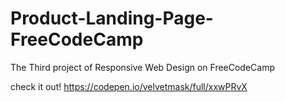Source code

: # Product-Landing-Page-FreeCodeCamp
The Third project of Responsive Web Design on FreeCodeCamp


check it out!
https://codepen.io/velvetmask/full/xxwPRvX
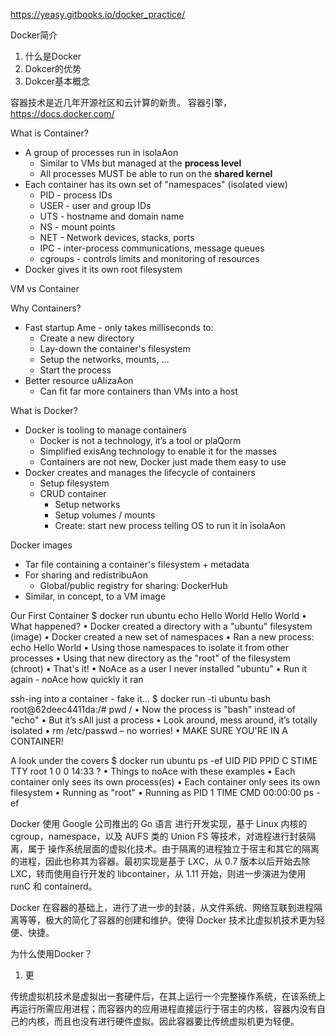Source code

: 

https://yeasy.gitbooks.io/docker_practice/

Docker简介
1. 什么是Docker
2. Dokcer的优势
3. Dokcer基本概念






容器技术是近几年开源社区和云计算的新贵。
容器引擎，https://docs.docker.com/

What is Container?
* A group of processes run in isolaAon
    * Similar to VMs but managed at the **process level**
    * All processes MUST be able to run on the **shared kernel**
* Each container has its own set of "namespaces" (isolated view)
    * PID - process IDs
    * USER - user and group IDs
    * UTS - hostname and domain name
    * NS - mount points
    * NET - Network devices, stacks, ports
    * IPC - inter-process communications, message queues 
    * cgroups - controls limits and monitoring of resources
* Docker gives it its own root filesystem

VM vs Container

Why Containers?
* Fast startup Ame - only takes milliseconds to: 
    * Create a new directory
    * Lay-down the container's filesystem
    * Setup the networks, mounts, ...
    * Start the process
* Better resource uAlizaAon
    * Can fit far more containers than VMs into a host

What is Docker?
* Docker is tooling to manage containers
    * Docker is not a technology, it’s a tool or plaQorm
    * Simplified exisAng technology to enable it for the masses
    * Containers are not new, Docker just made them easy to use
* Docker creates and manages the lifecycle of containers
    * Setup filesystem
    * CRUD container 
        * Setup networks
        * Setup volumes / mounts
        * Create: start new process telling OS to run it in isolaAon

Docker images
* Tar file containing a container's filesystem + metadata 
* For sharing and redistribuAon
    * Global/public registry for sharing: DockerHub 
* Similar, in concept, to a VM image


Our First Container
$ docker run ubuntu echo Hello World
Hello World
•  What happened?
•  Docker created a directory with a "ubuntu" filesystem (image) •  Docker created a new set of namespaces
•  Ran a new process: echo Hello World
•  Using those namespaces to isolate it from other processes
•  Using that new directory as the "root" of the filesystem (chroot)
•  That's it!
•  NoAce as a user I never installed "ubuntu"
•  Run it again - noAce how quickly it ran

ssh-ing into a container - fake it...
$ docker run -ti ubuntu bash
root@62deec4411da:/# pwd
/
•  Now the process is "bash" instead of "echo"
•  But it’s sAll just a process
•  Look around, mess around, it’s totally isolated •  rm /etc/passwd – no worries!
•  MAKE SURE YOU'RE IN A CONTAINER!

A look under the covers
$ docker run ubuntu ps -ef
UID         PID   PPID  C STIME TTY
root          1      0  0 14:33 ?
•  Things to noAce with these examples
•  Each container only sees its own process(es) •  Each container only sees its own filesystem •  Running as "root"
•  Running as PID 1
    TIME CMD
00:00:00 ps -ef


Docker 使用 Google 公司推出的 Go 语言 进行开发实现，基于 Linux 内核的 cgroup，namespace，以及 AUFS 类的 Union FS 等技术，对进程进行封装隔离，属于 操作系统层面的虚拟化技术。由于隔离的进程独立于宿主和其它的隔离的进程，因此也称其为容器。最初实现是基于 LXC，从 0.7 版本以后开始去除 LXC，转而使用自行开发的 libcontainer，从 1.11 开始，则进一步演进为使用 runC 和 containerd。

Docker 在容器的基础上，进行了进一步的封装，从文件系统、网络互联到进程隔离等等，极大的简化了容器的创建和维护。使得 Docker 技术比虚拟机技术更为轻便、快捷。

为什么使用Docker？
1. 更

传统虚拟机技术是虚拟出一套硬件后，在其上运行一个完整操作系统，在该系统上再运行所需应用进程；而容器内的应用进程直接运行于宿主的内核，容器内没有自己的内核，而且也没有进行硬件虚拟。因此容器要比传统虚拟机更为轻便。
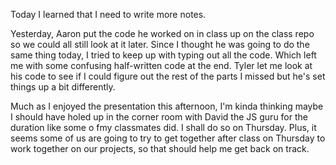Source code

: Today I learned that I need to write more notes.

Yesterday, Aaron put the code he worked on in class up on the class repo so we could all still look at it later. Since I thought he was going to do the same thing today, I tried to keep up with typing out all the code. Which left me with some confusing half-written code at the end. Tyler let me look at his code to see if I could figure out the rest of the parts I missed but he's set things up a bit differently. 

Much as I enjoyed the presentation this afternoon, I'm kinda thinking maybe I should have holed up in the corner room with David the JS guru for the duration like some o fmy classmates did. I shall do so on Thursday. Plus, it seems some of us are going to try to get together after class on Thursday to work together on our projects, so that should help me get back on track. 

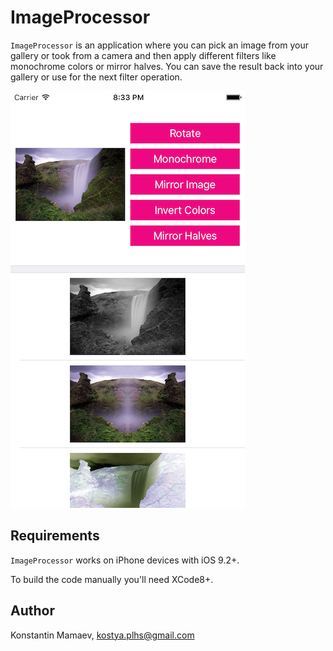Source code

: # ImageProcessor

`ImageProcessor` is an application where you can pick an image from your gallery or took from a camera and then apply different filters like monochrome colors or mirror halves. You can save the result back into your gallery or use for the next filter operation.

![](https://github.com/kmamaev/ImageProcessor/blob/master/screenshot.png)

## Requirements

`ImageProcessor` works on iPhone devices with iOS 9.2+.

To build the code manually you'll need XCode8+.

## Author

Konstantin Mamaev, kostya.plhs@gmail.com
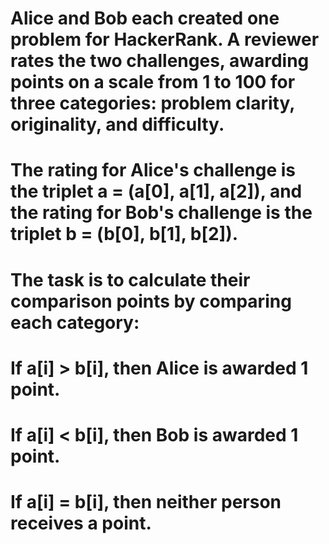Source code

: # Alice and Bob each created one problem for HackerRank. A reviewer rates the two challenges, awarding points on a scale from 1 to 100 for three categories: problem clarity, originality, and difficulty.

# The rating for Alice's challenge is the triplet a = (a[0], a[1], a[2]), and the rating for Bob's challenge is the triplet b = (b[0], b[1], b[2]).

# The task is to calculate their comparison points by comparing each category:

# If a[i] > b[i], then Alice is awarded 1 point.
# If a[i] < b[i], then Bob is awarded 1 point.
# If a[i] = b[i], then neither person receives a point.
◆ ◆ ◆
▶ _Work to complete_: Copy the lines from the entries above in which the word "World" appears.

▶ _Response to this task_:
$ docker run ubuntu echo Hello World
Hello World
•  Ran a new process: echo Hello World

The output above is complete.